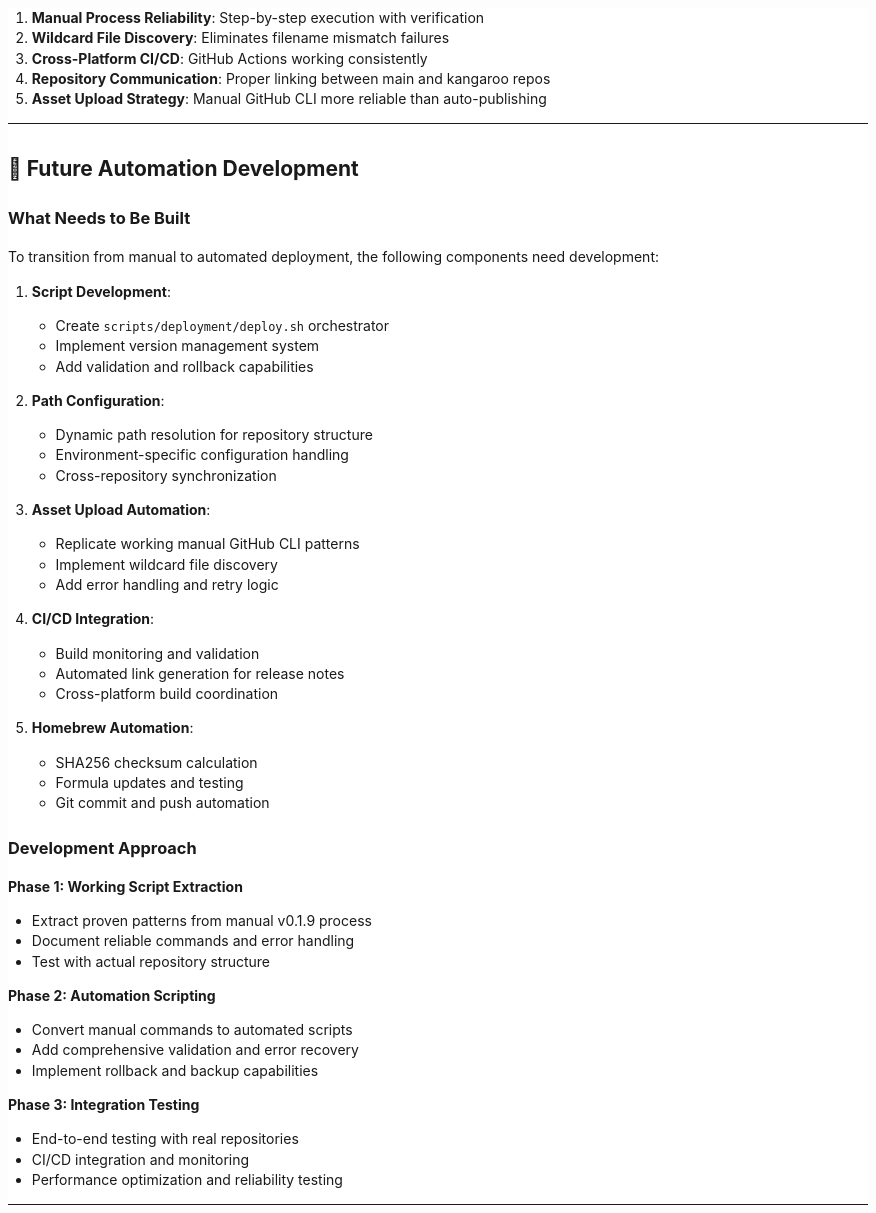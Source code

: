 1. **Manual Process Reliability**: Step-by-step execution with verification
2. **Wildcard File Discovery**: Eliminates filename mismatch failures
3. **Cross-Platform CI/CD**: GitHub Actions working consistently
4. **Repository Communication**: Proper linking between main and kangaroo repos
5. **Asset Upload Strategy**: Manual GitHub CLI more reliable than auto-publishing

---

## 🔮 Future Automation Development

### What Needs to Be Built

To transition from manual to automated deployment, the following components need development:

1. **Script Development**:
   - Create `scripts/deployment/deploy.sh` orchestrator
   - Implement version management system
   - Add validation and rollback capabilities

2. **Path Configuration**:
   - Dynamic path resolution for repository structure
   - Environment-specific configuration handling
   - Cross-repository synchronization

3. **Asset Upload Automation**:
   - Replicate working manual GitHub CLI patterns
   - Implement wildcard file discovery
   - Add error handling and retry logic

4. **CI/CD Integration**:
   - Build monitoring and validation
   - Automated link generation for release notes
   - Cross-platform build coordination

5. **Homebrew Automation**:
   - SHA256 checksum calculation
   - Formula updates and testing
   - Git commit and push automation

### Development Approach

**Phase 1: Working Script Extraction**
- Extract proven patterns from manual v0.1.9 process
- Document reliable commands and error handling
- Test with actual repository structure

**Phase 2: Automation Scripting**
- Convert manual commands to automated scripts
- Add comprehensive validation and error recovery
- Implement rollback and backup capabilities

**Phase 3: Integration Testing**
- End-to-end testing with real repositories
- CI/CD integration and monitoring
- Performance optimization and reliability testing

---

____________

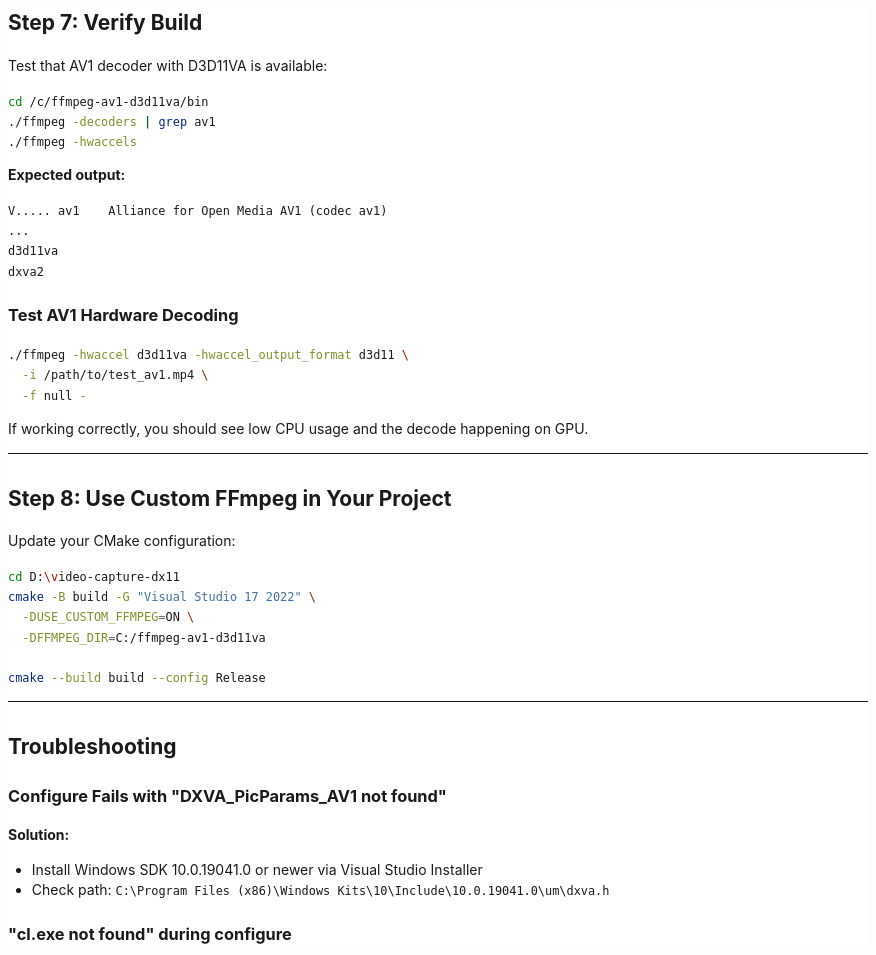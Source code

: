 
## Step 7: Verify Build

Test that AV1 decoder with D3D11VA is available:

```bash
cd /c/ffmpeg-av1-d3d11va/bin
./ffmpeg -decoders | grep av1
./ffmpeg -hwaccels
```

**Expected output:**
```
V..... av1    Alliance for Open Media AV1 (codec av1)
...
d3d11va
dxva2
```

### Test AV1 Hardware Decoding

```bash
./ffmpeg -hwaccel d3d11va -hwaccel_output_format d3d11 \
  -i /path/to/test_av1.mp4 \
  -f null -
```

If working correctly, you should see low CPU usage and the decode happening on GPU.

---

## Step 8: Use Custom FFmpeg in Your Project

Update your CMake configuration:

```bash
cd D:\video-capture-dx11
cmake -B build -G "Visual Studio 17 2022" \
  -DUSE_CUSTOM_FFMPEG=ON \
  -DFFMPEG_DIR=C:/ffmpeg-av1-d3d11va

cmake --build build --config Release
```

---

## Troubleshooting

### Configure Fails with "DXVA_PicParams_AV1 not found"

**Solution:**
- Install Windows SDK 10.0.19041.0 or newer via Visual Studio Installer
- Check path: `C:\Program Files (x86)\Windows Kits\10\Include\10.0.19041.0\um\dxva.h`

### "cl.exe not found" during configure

____________

- PROBLEM TO SOLVE -
Search the records for the word "error", then list every line that has it.

- SOLUTION TO THE PROBLEM -
   - Add error handling and retry logic
- Document reliable commands and error handling
- Add comprehensive validation and error recovery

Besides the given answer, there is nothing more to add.